● ASSIGNMENT
Only the lines from the top of the data through the line with "他们感情多好呀，在一起快三年了都。" should be repeated, each exactly as written.

(Dataset entries)
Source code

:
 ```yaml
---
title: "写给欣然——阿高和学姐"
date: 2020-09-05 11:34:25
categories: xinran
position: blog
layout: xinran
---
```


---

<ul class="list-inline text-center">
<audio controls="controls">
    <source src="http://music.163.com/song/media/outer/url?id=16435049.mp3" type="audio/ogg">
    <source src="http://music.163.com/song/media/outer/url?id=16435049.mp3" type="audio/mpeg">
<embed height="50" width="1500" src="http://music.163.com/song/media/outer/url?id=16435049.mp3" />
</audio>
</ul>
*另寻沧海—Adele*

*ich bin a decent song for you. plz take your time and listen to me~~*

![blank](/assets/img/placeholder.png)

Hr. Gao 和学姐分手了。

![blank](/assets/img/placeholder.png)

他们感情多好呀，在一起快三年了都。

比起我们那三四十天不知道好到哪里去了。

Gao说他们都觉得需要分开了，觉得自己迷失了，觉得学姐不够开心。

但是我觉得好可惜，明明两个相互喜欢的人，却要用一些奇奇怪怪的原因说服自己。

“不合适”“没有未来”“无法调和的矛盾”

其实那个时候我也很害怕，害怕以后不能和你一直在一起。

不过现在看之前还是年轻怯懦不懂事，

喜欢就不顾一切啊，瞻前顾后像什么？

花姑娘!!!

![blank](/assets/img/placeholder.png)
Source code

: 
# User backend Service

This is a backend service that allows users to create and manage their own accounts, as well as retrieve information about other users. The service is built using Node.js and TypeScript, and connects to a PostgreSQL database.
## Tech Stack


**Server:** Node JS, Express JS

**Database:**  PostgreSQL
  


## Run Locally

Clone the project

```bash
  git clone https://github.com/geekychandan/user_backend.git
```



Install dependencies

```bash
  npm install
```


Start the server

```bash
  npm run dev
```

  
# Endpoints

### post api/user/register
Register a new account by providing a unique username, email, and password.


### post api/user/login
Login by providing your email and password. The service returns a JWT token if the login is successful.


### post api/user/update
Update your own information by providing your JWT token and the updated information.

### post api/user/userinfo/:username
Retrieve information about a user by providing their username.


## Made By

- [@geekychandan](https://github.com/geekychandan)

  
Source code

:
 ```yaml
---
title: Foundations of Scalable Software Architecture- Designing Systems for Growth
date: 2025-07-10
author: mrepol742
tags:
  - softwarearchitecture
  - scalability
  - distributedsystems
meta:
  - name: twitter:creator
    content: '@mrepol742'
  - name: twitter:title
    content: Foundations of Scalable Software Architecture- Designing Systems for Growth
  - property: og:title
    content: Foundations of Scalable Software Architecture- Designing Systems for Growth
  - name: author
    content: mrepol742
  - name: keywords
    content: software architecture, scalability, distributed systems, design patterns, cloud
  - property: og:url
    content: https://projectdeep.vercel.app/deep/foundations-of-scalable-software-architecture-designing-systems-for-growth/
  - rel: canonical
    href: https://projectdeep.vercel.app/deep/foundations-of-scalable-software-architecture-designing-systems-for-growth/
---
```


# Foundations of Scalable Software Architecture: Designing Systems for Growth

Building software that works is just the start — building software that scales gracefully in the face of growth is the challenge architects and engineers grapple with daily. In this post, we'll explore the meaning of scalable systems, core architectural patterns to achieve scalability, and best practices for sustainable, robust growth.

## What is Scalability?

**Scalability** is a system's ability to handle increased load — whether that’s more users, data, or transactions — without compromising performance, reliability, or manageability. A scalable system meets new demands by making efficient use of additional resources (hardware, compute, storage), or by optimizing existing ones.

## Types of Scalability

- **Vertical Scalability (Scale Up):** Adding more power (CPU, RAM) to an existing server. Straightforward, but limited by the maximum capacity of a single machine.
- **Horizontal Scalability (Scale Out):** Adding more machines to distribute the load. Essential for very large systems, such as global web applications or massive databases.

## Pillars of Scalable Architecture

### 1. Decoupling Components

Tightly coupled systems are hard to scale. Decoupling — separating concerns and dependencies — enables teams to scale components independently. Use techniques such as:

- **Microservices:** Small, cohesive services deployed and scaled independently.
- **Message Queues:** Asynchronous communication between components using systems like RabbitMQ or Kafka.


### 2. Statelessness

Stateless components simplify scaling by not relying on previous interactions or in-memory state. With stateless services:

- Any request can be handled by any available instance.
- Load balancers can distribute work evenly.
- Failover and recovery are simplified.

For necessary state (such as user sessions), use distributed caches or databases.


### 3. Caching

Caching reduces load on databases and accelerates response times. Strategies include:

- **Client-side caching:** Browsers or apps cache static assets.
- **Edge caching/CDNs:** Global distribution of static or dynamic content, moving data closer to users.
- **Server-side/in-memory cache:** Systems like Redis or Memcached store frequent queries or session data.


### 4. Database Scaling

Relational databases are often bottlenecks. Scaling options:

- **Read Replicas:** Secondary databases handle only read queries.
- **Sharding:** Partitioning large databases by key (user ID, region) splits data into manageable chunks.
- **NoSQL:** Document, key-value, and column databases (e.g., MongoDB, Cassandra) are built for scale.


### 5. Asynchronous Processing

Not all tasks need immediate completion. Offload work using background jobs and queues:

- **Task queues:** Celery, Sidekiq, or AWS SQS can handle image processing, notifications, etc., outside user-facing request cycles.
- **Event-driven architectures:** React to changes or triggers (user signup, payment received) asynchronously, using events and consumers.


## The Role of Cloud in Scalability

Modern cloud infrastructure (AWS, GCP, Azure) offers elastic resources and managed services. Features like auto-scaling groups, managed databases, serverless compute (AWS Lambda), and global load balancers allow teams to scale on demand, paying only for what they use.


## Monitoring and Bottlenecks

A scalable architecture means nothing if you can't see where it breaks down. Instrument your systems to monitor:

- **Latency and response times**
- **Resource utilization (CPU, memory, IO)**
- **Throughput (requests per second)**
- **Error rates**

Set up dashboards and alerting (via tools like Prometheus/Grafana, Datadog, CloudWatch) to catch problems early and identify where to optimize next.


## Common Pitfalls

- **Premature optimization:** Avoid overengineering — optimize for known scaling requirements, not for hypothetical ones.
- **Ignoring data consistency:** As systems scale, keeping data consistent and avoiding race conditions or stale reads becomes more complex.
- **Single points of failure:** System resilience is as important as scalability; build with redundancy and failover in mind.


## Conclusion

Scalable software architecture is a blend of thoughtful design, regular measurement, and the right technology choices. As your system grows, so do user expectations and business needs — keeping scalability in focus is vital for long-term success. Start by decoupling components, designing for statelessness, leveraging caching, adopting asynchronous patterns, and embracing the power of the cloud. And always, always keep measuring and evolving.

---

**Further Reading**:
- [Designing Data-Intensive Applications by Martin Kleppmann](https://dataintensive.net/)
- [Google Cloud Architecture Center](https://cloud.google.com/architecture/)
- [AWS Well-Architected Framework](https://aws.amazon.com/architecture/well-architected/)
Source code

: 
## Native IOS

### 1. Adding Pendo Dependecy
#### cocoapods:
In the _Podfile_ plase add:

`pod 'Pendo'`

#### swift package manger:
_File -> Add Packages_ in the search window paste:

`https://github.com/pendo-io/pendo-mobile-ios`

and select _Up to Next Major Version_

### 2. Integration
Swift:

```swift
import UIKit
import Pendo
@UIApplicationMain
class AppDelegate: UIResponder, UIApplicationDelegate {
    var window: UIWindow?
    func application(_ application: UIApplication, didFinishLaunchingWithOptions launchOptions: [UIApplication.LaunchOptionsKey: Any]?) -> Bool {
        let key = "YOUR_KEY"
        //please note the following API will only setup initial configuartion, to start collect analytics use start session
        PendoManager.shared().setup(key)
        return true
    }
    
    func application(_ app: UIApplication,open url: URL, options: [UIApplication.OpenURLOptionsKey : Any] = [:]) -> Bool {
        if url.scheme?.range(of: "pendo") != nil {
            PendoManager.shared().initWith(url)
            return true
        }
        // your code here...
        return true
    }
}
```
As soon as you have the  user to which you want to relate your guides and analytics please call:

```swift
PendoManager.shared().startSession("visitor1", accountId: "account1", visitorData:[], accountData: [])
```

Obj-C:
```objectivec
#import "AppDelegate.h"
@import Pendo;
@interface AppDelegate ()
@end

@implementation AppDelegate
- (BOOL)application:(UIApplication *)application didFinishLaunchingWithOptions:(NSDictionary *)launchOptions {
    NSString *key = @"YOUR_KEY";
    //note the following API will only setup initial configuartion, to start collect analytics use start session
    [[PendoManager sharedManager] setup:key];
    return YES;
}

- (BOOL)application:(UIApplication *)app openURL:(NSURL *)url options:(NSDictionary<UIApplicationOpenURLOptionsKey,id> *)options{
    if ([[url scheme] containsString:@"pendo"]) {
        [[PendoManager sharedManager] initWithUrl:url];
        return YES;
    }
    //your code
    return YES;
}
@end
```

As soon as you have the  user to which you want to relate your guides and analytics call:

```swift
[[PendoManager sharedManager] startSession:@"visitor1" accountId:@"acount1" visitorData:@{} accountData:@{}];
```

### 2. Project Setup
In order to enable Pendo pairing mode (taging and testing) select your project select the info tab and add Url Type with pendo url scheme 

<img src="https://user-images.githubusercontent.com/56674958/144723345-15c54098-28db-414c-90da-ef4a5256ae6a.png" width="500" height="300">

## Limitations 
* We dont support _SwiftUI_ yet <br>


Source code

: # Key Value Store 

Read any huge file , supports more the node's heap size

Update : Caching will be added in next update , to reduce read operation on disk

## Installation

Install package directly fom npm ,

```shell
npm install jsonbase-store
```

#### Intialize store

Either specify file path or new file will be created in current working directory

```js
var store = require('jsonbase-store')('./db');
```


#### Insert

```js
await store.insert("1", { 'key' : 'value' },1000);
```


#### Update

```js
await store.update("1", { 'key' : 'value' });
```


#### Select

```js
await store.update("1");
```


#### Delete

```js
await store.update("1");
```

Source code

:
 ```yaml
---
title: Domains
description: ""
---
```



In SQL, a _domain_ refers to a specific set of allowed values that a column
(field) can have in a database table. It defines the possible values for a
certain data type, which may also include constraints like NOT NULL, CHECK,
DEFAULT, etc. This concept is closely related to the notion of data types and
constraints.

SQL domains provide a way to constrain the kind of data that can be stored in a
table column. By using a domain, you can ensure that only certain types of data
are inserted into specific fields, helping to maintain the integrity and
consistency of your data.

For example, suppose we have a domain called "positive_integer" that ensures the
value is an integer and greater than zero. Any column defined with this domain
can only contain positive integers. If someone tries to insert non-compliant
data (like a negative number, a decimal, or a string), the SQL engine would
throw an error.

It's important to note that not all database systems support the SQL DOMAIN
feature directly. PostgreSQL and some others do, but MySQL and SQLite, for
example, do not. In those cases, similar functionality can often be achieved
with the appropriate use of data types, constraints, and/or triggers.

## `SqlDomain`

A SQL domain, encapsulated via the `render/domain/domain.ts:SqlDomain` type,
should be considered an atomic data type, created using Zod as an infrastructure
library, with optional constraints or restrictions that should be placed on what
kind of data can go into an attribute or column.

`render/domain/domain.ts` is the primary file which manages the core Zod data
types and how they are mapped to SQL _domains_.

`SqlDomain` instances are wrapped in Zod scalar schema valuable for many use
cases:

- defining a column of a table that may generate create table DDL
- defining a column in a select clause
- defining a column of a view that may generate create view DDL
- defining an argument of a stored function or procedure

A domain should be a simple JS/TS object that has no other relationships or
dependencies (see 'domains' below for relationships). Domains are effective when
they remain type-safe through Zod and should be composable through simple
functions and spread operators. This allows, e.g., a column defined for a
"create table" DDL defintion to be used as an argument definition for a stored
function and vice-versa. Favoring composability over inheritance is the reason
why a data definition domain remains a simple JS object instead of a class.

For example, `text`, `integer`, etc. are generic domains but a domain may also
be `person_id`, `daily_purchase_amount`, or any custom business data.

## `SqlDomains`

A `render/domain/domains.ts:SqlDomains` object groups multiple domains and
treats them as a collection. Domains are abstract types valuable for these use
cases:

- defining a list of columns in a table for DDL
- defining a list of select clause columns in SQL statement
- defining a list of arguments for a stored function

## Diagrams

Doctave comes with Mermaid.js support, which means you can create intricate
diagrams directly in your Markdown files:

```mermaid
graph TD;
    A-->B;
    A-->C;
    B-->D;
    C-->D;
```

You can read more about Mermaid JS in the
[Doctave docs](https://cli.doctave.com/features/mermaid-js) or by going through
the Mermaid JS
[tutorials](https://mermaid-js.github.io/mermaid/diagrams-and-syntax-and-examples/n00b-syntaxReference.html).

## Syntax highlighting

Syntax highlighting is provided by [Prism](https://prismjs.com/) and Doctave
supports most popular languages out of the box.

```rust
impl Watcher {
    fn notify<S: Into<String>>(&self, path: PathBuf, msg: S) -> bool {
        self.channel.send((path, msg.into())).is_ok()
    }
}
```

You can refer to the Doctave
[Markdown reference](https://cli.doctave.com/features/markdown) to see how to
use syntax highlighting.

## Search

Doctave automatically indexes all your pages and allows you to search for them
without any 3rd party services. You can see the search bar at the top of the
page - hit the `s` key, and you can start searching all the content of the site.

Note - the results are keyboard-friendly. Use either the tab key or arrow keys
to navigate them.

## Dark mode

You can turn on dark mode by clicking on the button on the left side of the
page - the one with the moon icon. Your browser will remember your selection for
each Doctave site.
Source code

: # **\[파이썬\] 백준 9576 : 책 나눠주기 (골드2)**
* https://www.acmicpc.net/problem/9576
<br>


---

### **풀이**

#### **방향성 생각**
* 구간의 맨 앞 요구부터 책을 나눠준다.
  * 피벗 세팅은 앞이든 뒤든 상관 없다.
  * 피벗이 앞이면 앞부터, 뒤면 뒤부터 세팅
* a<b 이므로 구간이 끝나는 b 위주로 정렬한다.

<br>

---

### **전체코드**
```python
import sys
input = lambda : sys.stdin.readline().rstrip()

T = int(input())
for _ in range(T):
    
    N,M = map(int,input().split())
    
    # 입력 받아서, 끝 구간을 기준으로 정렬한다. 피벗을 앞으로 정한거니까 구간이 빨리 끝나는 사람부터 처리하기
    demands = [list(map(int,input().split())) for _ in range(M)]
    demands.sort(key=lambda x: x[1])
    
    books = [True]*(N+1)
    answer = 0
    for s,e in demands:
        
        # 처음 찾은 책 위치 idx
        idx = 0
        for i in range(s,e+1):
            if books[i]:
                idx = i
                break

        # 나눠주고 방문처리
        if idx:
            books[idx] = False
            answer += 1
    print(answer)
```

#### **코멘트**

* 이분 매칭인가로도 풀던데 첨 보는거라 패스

● YOUR SOLUTION
Source code

:
 ```yaml
---
title: "写给欣然——阿高和学姐"
date: 2020-09-05 11:34:25
categories: xinran
position: blog
layout: xinran
---
```


---

<ul class="list-inline text-center">
<audio controls="controls">
    <source src="http://music.163.com/song/media/outer/url?id=16435049.mp3" type="audio/ogg">
    <source src="http://music.163.com/song/media/outer/url?id=16435049.mp3" type="audio/mpeg">
<embed height="50" width="1500" src="http://music.163.com/song/media/outer/url?id=16435049.mp3" />
</audio>
</ul>
*另寻沧海—Adele*

*ich bin a decent song for you. plz take your time and listen to me~~*

![blank](/assets/img/placeholder.png)

Hr. Gao 和学姐分手了。

![blank](/assets/img/placeholder.png)

他们感情多好呀，在一起快三年了都。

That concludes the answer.